What the task asks → Each record needs to be retyped exactly, though its pictures should not appear.

Study material →
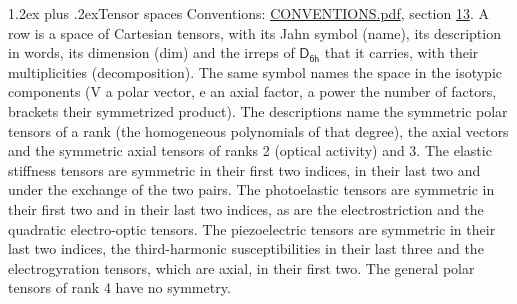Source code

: \documentclass[10pt,a4paper]{article}
\makeatletter
\renewcommand\section{\@startsection{section}{1}{\z@}{-3ex plus -1ex minus -.2ex}%
  {1.2ex plus .2ex}{\normalfont\large\sffamily\bfseries\color{parttitle}}}
\numberwithin{equation}{section}
\newcommand{\grp}[1]{\mathsf{#1}}
\makeatother
\begin{document}
\section{Tensor spaces}\label{s:tensor_spaces}
Conventions: \href{../../CONVENTIONS.pdf}{CONVENTIONS.pdf}, section \href{../../CONVENTIONS.pdf\#conv.13}{13}.
\leavevmode\label{n:head.name}\label{n:head.description}\label{n:head.dim}\label{n:head.decomposition}A row is a space of Cartesian tensors, with its Jahn symbol (name), its description in words, its dimension (dim) and the irreps of $\grp{D_{6h}}$ that it carries, with their multiplicities (decomposition). \label{n:label.jahn}The same symbol names the space in the isotypic components (V a polar vector, e an axial factor, a power the number of factors, brackets their symmetrized product). The descriptions name the symmetric polar tensors of a rank (the homogeneous polynomials of that degree), the axial vectors and the symmetric axial tensors of ranks 2 (optical activity) and 3. The elastic stiffness tensors are symmetric in their first two indices, in their last two and under the exchange of the two pairs. The photoelastic tensors are symmetric in their first two and in their last two indices, as are the electrostriction and the quadratic electro-optic tensors. The piezoelectric tensors are symmetric in their last two indices, the third-harmonic susceptibilities in their last three and the electrogyration tensors, which are axial, in their first two. The general polar tensors of rank 4 have no symmetry.
\end{document}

Output for this task →
Source code

: \documentclass[10pt,a4paper]{article}
\makeatletter
\renewcommand\section{\@startsection{section}{1}{\z@}{-3ex plus -1ex minus -.2ex}%
  {1.2ex plus .2ex}{\normalfont\large\sffamily\bfseries\color{parttitle}}}
\numberwithin{equation}{section}
\newcommand{\grp}[1]{\mathsf{#1}}
\makeatother
\begin{document}
\section{Tensor spaces}\label{s:tensor_spaces}
Conventions: \href{../../CONVENTIONS.pdf}{CONVENTIONS.pdf}, section \href{../../CONVENTIONS.pdf\#conv.13}{13}.
\leavevmode\label{n:head.name}\label{n:head.description}\label{n:head.dim}\label{n:head.decomposition}A row is a space of Cartesian tensors, with its Jahn symbol (name), its description in words, its dimension (dim) and the irreps of $\grp{D_{6h}}$ that it carries, with their multiplicities (decomposition). \label{n:label.jahn}The same symbol names the space in the isotypic components (V a polar vector, e an axial factor, a power the number of factors, brackets their symmetrized product). The descriptions name the symmetric polar tensors of a rank (the homogeneous polynomials of that degree), the axial vectors and the symmetric axial tensors of ranks 2 (optical activity) and 3. The elastic stiffness tensors are symmetric in their first two indices, in their last two and under the exchange of the two pairs. The photoelastic tensors are symmetric in their first two and in their last two indices, as are the electrostriction and the quadratic electro-optic tensors. The piezoelectric tensors are symmetric in their last two indices, the third-harmonic susceptibilities in their last three and the electrogyration tensors, which are axial, in their first two. The general polar tensors of rank 4 have no symmetry.
\end{document}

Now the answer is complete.